Return the following entries exactly, word for word.

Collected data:

=====

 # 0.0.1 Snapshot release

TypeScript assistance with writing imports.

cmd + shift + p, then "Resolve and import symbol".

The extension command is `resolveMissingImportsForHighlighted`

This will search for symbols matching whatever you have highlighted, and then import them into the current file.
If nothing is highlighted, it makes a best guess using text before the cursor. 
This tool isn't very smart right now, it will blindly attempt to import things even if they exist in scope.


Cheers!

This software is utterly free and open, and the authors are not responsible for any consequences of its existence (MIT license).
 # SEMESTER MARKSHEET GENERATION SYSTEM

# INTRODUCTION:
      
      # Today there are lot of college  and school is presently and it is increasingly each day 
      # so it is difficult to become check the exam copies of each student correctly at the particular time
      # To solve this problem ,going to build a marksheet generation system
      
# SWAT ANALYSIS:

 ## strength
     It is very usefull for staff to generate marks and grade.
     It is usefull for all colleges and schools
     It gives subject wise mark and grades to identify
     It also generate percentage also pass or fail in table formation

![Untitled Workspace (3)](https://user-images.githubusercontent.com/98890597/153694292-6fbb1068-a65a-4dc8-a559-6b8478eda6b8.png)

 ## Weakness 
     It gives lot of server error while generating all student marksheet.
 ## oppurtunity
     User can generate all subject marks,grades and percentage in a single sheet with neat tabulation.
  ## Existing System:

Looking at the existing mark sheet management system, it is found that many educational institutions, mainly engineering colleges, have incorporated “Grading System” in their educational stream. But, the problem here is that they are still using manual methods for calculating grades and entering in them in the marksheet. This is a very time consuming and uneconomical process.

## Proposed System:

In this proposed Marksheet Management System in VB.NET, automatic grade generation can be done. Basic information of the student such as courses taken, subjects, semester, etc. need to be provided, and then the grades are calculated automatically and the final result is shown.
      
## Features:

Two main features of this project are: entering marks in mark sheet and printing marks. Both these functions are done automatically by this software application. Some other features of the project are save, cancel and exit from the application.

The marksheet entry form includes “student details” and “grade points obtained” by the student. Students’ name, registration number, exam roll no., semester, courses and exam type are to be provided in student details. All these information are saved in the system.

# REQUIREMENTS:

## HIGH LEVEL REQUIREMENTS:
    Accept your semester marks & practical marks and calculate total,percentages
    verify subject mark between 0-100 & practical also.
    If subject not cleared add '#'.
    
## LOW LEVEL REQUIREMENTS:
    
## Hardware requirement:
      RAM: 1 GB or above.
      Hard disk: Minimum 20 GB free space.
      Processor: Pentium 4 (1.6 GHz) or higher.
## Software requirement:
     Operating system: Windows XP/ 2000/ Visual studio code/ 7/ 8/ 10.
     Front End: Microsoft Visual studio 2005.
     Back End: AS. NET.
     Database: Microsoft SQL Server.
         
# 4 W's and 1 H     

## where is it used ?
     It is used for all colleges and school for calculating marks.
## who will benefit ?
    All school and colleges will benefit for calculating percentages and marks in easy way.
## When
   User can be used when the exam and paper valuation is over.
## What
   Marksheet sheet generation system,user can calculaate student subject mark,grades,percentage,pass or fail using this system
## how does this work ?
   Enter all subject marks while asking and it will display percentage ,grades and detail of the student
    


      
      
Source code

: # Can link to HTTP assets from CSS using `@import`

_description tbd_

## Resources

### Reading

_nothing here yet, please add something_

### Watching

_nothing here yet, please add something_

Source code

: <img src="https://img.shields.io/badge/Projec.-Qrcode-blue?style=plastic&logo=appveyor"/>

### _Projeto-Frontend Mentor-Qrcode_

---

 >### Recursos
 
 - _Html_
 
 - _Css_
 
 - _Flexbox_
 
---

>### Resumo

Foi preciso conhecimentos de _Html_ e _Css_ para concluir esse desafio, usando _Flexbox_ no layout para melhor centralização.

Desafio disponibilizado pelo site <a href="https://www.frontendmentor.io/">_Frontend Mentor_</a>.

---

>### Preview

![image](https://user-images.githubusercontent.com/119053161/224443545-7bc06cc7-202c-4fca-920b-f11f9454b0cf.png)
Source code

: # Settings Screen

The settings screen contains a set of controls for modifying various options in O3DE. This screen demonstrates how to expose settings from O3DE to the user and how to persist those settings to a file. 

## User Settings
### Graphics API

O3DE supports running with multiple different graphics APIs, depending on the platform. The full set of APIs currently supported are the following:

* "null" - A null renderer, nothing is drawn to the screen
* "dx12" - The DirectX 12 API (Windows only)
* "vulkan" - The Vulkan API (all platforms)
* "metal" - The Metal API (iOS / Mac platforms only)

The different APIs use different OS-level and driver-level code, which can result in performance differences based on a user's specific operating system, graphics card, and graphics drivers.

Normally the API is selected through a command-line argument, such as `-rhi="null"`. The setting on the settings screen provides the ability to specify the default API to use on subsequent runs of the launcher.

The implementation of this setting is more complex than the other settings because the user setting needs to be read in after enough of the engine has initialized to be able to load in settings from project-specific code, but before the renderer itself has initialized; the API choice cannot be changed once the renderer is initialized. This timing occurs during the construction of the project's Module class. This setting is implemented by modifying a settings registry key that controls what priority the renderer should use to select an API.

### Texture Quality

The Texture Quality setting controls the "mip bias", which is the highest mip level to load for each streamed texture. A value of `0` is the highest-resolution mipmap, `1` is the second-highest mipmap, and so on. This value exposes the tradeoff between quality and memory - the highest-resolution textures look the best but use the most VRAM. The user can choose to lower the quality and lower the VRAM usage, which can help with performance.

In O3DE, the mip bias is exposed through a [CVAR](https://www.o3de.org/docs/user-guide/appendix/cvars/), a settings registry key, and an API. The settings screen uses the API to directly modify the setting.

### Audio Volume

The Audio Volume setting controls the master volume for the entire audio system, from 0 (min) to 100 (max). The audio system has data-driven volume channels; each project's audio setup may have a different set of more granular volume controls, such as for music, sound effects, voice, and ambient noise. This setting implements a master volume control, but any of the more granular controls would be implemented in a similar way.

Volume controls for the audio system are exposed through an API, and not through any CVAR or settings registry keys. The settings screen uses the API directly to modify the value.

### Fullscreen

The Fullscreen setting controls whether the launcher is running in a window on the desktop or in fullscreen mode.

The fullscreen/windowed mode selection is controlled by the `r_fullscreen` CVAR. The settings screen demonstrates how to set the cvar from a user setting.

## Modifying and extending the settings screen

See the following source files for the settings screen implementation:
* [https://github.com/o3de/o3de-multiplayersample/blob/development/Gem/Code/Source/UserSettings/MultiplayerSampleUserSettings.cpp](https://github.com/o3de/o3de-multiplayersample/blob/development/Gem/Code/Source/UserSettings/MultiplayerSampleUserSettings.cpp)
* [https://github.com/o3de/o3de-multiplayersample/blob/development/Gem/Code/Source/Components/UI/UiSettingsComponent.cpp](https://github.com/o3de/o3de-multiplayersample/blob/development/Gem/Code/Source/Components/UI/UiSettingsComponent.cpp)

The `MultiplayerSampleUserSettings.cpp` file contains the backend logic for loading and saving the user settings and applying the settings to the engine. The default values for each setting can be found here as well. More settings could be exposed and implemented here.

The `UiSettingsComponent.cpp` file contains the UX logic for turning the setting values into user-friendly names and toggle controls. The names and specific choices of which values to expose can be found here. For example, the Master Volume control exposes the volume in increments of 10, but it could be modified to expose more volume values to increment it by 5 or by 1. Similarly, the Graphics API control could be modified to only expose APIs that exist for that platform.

=====

Result for this exercise:
 # 0.0.1 Snapshot release

TypeScript assistance with writing imports.

cmd + shift + p, then "Resolve and import symbol".

The extension command is `resolveMissingImportsForHighlighted`

This will search for symbols matching whatever you have highlighted, and then import them into the current file.
If nothing is highlighted, it makes a best guess using text before the cursor. 
This tool isn't very smart right now, it will blindly attempt to import things even if they exist in scope.


Cheers!

This software is utterly free and open, and the authors are not responsible for any consequences of its existence (MIT license).
 # SEMESTER MARKSHEET GENERATION SYSTEM

# INTRODUCTION:
      
      # Today there are lot of college  and school is presently and it is increasingly each day 
      # so it is difficult to become check the exam copies of each student correctly at the particular time
      # To solve this problem ,going to build a marksheet generation system
      
# SWAT ANALYSIS:

 ## strength
     It is very usefull for staff to generate marks and grade.
     It is usefull for all colleges and schools
     It gives subject wise mark and grades to identify
     It also generate percentage also pass or fail in table formation

![Untitled Workspace (3)](https://user-images.githubusercontent.com/98890597/153694292-6fbb1068-a65a-4dc8-a559-6b8478eda6b8.png)

 ## Weakness 
     It gives lot of server error while generating all student marksheet.
 ## oppurtunity
     User can generate all subject marks,grades and percentage in a single sheet with neat tabulation.
  ## Existing System:

Looking at the existing mark sheet management system, it is found that many educational institutions, mainly engineering colleges, have incorporated “Grading System” in their educational stream. But, the problem here is that they are still using manual methods for calculating grades and entering in them in the marksheet. This is a very time consuming and uneconomical process.

## Proposed System:

In this proposed Marksheet Management System in VB.NET, automatic grade generation can be done. Basic information of the student such as courses taken, subjects, semester, etc. need to be provided, and then the grades are calculated automatically and the final result is shown.
      
## Features:

Two main features of this project are: entering marks in mark sheet and printing marks. Both these functions are done automatically by this software application. Some other features of the project are save, cancel and exit from the application.

The marksheet entry form includes “student details” and “grade points obtained” by the student. Students’ name, registration number, exam roll no., semester, courses and exam type are to be provided in student details. All these information are saved in the system.

# REQUIREMENTS:

## HIGH LEVEL REQUIREMENTS:
    Accept your semester marks & practical marks and calculate total,percentages
    verify subject mark between 0-100 & practical also.
    If subject not cleared add '#'.
    
## LOW LEVEL REQUIREMENTS:
    
## Hardware requirement:
      RAM: 1 GB or above.
      Hard disk: Minimum 20 GB free space.
      Processor: Pentium 4 (1.6 GHz) or higher.
## Software requirement:
     Operating system: Windows XP/ 2000/ Visual studio code/ 7/ 8/ 10.
     Front End: Microsoft Visual studio 2005.
     Back End: AS. NET.
     Database: Microsoft SQL Server.
         
# 4 W's and 1 H     

## where is it used ?
     It is used for all colleges and school for calculating marks.
## who will benefit ?
    All school and colleges will benefit for calculating percentages and marks in easy way.
## When
   User can be used when the exam and paper valuation is over.
## What
   Marksheet sheet generation system,user can calculaate student subject mark,grades,percentage,pass or fail using this system
## how does this work ?
   Enter all subject marks while asking and it will display percentage ,grades and detail of the student
    


      
      
Source code

: # Can link to HTTP assets from CSS using `@import`

_description tbd_

## Resources

### Reading

_nothing here yet, please add something_

### Watching

_nothing here yet, please add something_

Source code

: <img src="https://img.shields.io/badge/Projec.-Qrcode-blue?style=plastic&logo=appveyor"/>

### _Projeto-Frontend Mentor-Qrcode_

---

 >### Recursos
 
 - _Html_
 
 - _Css_
 
 - _Flexbox_
 
---

>### Resumo

Foi preciso conhecimentos de _Html_ e _Css_ para concluir esse desafio, usando _Flexbox_ no layout para melhor centralização.

Desafio disponibilizado pelo site <a href="https://www.frontendmentor.io/">_Frontend Mentor_</a>.

---

>### Preview

![image](https://user-images.githubusercontent.com/119053161/224443545-7bc06cc7-202c-4fca-920b-f11f9454b0cf.png)
Source code

: # Settings Screen

The settings screen contains a set of controls for modifying various options in O3DE. This screen demonstrates how to expose settings from O3DE to the user and how to persist those settings to a file. 

## User Settings
### Graphics API

O3DE supports running with multiple different graphics APIs, depending on the platform. The full set of APIs currently supported are the following:

* "null" - A null renderer, nothing is drawn to the screen
* "dx12" - The DirectX 12 API (Windows only)
* "vulkan" - The Vulkan API (all platforms)
* "metal" - The Metal API (iOS / Mac platforms only)

The different APIs use different OS-level and driver-level code, which can result in performance differences based on a user's specific operating system, graphics card, and graphics drivers.

Normally the API is selected through a command-line argument, such as `-rhi="null"`. The setting on the settings screen provides the ability to specify the default API to use on subsequent runs of the launcher.

The implementation of this setting is more complex than the other settings because the user setting needs to be read in after enough of the engine has initialized to be able to load in settings from project-specific code, but before the renderer itself has initialized; the API choice cannot be changed once the renderer is initialized. This timing occurs during the construction of the project's Module class. This setting is implemented by modifying a settings registry key that controls what priority the renderer should use to select an API.

### Texture Quality

The Texture Quality setting controls the "mip bias", which is the highest mip level to load for each streamed texture. A value of `0` is the highest-resolution mipmap, `1` is the second-highest mipmap, and so on. This value exposes the tradeoff between quality and memory - the highest-resolution textures look the best but use the most VRAM. The user can choose to lower the quality and lower the VRAM usage, which can help with performance.

In O3DE, the mip bias is exposed through a [CVAR](https://www.o3de.org/docs/user-guide/appendix/cvars/), a settings registry key, and an API. The settings screen uses the API to directly modify the setting.

### Audio Volume

The Audio Volume setting controls the master volume for the entire audio system, from 0 (min) to 100 (max). The audio system has data-driven volume channels; each project's audio setup may have a different set of more granular volume controls, such as for music, sound effects, voice, and ambient noise. This setting implements a master volume control, but any of the more granular controls would be implemented in a similar way.

Volume controls for the audio system are exposed through an API, and not through any CVAR or settings registry keys. The settings screen uses the API directly to modify the value.

### Fullscreen

The Fullscreen setting controls whether the launcher is running in a window on the desktop or in fullscreen mode.

The fullscreen/windowed mode selection is controlled by the `r_fullscreen` CVAR. The settings screen demonstrates how to set the cvar from a user setting.

## Modifying and extending the settings screen

See the following source files for the settings screen implementation:
* [https://github.com/o3de/o3de-multiplayersample/blob/development/Gem/Code/Source/UserSettings/MultiplayerSampleUserSettings.cpp](https://github.com/o3de/o3de-multiplayersample/blob/development/Gem/Code/Source/UserSettings/MultiplayerSampleUserSettings.cpp)
* [https://github.com/o3de/o3de-multiplayersample/blob/development/Gem/Code/Source/Components/UI/UiSettingsComponent.cpp](https://github.com/o3de/o3de-multiplayersample/blob/development/Gem/Code/Source/Components/UI/UiSettingsComponent.cpp)

The `MultiplayerSampleUserSettings.cpp` file contains the backend logic for loading and saving the user settings and applying the settings to the engine. The default values for each setting can be found here as well. More settings could be exposed and implemented here.

The `UiSettingsComponent.cpp` file contains the UX logic for turning the setting values into user-friendly names and toggle controls. The names and specific choices of which values to expose can be found here. For example, the Master Volume control exposes the volume in increments of 10, but it could be modified to expose more volume values to increment it by 5 or by 1. Similarly, the Graphics API control could be modified to only expose APIs that exist for that platform.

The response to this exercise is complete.